What you are asked to do.
Whenever a line of the entries below holds the string "Druck", copy that line and return it.

[Dataset items]
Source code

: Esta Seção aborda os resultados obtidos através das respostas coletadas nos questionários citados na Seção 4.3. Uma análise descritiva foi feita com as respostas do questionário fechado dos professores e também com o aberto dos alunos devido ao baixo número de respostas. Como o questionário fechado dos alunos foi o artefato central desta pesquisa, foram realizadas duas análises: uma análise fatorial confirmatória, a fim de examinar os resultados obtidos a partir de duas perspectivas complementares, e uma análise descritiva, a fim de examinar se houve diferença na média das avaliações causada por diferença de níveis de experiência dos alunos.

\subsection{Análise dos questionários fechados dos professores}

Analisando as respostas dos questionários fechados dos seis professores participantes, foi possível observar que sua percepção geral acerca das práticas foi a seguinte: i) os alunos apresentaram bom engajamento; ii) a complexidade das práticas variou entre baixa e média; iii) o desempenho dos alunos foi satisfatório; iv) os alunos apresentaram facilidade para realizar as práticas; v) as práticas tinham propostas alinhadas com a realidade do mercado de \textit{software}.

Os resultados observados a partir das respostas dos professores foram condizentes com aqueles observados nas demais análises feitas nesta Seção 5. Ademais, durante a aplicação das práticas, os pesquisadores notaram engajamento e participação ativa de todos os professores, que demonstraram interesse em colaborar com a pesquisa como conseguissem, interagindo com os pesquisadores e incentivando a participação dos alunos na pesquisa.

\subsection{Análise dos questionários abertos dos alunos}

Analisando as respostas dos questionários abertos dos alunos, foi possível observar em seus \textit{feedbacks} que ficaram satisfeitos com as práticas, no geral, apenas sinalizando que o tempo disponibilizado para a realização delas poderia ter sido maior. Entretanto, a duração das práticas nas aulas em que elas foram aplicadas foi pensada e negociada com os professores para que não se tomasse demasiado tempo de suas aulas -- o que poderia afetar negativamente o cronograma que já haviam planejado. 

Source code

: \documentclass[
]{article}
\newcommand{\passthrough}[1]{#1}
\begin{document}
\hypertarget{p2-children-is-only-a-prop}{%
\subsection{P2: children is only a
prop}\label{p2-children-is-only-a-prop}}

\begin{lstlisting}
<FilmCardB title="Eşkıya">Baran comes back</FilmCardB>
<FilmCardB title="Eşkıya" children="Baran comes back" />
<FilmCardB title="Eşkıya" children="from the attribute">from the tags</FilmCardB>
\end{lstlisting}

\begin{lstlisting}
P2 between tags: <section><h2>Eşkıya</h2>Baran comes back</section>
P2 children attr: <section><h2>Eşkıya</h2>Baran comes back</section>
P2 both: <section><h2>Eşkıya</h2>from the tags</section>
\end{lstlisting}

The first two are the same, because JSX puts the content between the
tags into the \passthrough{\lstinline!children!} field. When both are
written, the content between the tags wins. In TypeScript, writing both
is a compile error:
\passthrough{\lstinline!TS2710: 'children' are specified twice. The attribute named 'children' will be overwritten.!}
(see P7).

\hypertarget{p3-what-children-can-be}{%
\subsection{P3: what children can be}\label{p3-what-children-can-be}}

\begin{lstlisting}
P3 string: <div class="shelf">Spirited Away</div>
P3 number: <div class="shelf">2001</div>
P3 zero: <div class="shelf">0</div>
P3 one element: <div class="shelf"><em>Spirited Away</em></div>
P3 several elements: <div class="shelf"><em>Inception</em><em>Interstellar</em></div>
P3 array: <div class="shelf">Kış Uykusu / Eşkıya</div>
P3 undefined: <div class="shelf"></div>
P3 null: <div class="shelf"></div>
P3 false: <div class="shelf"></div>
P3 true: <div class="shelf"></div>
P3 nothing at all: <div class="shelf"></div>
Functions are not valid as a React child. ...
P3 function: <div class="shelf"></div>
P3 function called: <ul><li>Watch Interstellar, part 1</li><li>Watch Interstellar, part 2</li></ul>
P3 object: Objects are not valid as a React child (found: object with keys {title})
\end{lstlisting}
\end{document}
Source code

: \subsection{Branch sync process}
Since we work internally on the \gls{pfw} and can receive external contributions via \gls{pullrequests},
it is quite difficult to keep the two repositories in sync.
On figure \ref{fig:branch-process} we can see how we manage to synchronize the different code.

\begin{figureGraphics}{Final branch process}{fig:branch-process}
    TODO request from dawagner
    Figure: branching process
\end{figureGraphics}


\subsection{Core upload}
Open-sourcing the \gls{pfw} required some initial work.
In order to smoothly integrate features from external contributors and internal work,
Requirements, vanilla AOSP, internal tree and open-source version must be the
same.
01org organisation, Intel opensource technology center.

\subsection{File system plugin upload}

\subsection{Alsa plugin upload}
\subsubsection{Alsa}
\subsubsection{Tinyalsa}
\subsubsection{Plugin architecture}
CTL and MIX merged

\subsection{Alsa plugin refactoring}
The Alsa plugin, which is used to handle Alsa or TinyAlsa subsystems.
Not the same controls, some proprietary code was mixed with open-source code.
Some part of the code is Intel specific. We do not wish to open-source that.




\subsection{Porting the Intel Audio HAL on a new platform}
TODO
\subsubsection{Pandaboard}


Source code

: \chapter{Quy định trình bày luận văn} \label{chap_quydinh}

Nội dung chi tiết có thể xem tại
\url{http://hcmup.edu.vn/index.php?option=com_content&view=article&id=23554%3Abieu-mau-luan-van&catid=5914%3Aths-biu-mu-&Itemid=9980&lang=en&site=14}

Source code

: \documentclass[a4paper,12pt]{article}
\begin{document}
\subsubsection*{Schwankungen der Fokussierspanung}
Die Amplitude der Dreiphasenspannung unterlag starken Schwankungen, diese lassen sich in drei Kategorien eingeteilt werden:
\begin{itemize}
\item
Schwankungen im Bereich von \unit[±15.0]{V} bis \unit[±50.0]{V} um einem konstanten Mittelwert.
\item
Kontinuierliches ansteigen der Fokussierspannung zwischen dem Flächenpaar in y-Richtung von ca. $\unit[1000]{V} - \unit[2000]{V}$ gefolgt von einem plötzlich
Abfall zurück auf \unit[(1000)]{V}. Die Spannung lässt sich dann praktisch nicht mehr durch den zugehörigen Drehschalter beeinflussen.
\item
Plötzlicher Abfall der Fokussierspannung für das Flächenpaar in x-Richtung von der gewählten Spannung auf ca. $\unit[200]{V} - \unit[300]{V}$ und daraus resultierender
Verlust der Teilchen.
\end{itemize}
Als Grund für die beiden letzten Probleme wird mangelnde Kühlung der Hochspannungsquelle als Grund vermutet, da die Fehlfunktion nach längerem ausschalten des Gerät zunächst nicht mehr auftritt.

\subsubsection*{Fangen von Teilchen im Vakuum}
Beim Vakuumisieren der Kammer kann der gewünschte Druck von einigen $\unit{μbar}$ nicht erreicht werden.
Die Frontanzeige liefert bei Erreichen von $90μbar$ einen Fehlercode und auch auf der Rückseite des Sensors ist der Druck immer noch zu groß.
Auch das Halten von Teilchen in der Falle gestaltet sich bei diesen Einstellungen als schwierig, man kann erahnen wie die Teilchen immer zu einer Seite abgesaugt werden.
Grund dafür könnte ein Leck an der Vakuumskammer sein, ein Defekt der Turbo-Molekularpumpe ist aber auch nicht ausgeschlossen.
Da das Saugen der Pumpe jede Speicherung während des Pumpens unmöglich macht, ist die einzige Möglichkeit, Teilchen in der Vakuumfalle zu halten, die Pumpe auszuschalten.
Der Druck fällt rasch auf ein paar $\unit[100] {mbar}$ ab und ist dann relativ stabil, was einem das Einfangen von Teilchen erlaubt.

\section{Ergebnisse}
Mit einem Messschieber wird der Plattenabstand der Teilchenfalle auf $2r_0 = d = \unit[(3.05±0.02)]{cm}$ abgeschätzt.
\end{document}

Exercise response.
Beim Vakuumisieren der Kammer kann der gewünschte Druck von einigen $\unit{μbar}$ nicht erreicht werden.
Die Frontanzeige liefert bei Erreichen von $90μbar$ einen Fehlercode und auch auf der Rückseite des Sensors ist der Druck immer noch zu groß.
Der Druck fällt rasch auf ein paar $\unit[100] {mbar}$ ab und ist dann relativ stabil, was einem das Einfangen von Teilchen erlaubt.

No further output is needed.